Наступила тишина. Все исчезло. Не было Бобылева, кухни, квартиры, ничего не было. Была кромешная пустота. Мне хотелось что-то еще сказать, чтобы Бобылев все-таки понял наконец, что я пытаюсь ему втолковать. И вдруг поняла: я не знаю, что нужно говорить в таких случаях любимому мужчине. Я не умею, у меня нет подходящих слов. Я не смогу объяснить Бобылеву свое отношение к его поступку. Не потому, что слишком молода и глупа для объяснений, нет, дело не в этом. Я никогда не смогу понять мотива. Любое преступление имеет умысел – прямой или косвенный. Бобылевский умысел мне не понятен. Я не могу больше его видеть. Не хочу. Я больше не люблю его.

Пустота сомкнулась надо мной. Все исчезло. Звуки и мысли. Чувства и желания. Мотивы и умыслы. Только моя любовь осталась. Я знала, что она во мне. Любовь не ушла. Оказывается, любовь может существовать даже в кромешной пустоте.

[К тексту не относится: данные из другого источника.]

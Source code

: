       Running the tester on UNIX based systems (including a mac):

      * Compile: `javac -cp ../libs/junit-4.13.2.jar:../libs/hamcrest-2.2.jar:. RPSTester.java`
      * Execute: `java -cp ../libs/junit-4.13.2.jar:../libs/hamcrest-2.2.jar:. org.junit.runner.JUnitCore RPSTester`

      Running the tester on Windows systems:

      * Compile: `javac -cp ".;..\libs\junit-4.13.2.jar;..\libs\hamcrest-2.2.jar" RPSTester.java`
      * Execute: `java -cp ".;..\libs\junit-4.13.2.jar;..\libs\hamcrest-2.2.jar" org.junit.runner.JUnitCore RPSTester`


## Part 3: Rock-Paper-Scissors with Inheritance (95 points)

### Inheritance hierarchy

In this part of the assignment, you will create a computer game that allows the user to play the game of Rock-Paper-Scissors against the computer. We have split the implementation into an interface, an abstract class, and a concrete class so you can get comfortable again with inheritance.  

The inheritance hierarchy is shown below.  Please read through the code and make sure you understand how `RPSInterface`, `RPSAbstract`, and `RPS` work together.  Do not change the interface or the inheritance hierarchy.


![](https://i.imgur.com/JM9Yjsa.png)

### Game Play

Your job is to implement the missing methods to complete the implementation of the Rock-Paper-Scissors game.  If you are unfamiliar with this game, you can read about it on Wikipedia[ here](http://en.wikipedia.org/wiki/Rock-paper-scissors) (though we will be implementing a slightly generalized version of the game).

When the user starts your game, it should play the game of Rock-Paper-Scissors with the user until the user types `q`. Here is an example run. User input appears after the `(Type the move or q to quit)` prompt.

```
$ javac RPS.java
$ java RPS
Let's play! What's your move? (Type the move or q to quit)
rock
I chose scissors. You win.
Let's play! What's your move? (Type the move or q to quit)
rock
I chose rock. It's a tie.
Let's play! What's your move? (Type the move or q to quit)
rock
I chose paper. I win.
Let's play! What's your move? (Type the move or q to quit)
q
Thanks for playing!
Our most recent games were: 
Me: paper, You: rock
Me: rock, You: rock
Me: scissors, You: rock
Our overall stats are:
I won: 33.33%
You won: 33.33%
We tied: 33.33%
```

Пустота отступила. Я вновь брела в потемках. Я потеряла компас. Я заблудилась. Жизнь вывела меня на край пропасти. Там внизу шумела вода, много воды, кипящей и бурлящей. Там было темно и страшно. Я стояла на юру, пронизываемая ветрами и сыростью. И здесь, наверху, тоже было мрачно. Оставаться на краю пропасти – бессмысленно. Бросаться вниз – страшно. Выхода не было. Я стояла одна, будто весь мир исчез. Никого не было. Только я. И моя любовь. Но любовь не протянула мне руку помощи, не перекинула шаткий помост над пропастью. Она хотела, чтобы я сама сделала выбор. Сама нашла выход. Отчаяние захлестнуло истерзанную душу. Я больше не хотела жить. И вдруг кто-то схватил меня за руку. Я обернулась. Передо мной стояла мама. Она смотрела на меня испуганными глазами.

– Инесса, ты что делаешь? А я? Ты забыла обо мне, – мама потащила меня куда-то наверх, подальше от края пропасти. – Инесса, я всегда тебе говорила, ты живешь в выдуманном мире. Нельзя так жить. Нельзя. Нужно жить так, как живут все нормальные люди. Думаешь, другим не хочется придумать себе сказочную любовь? Все хотят сказки. А всем приходится терпеть и страдать.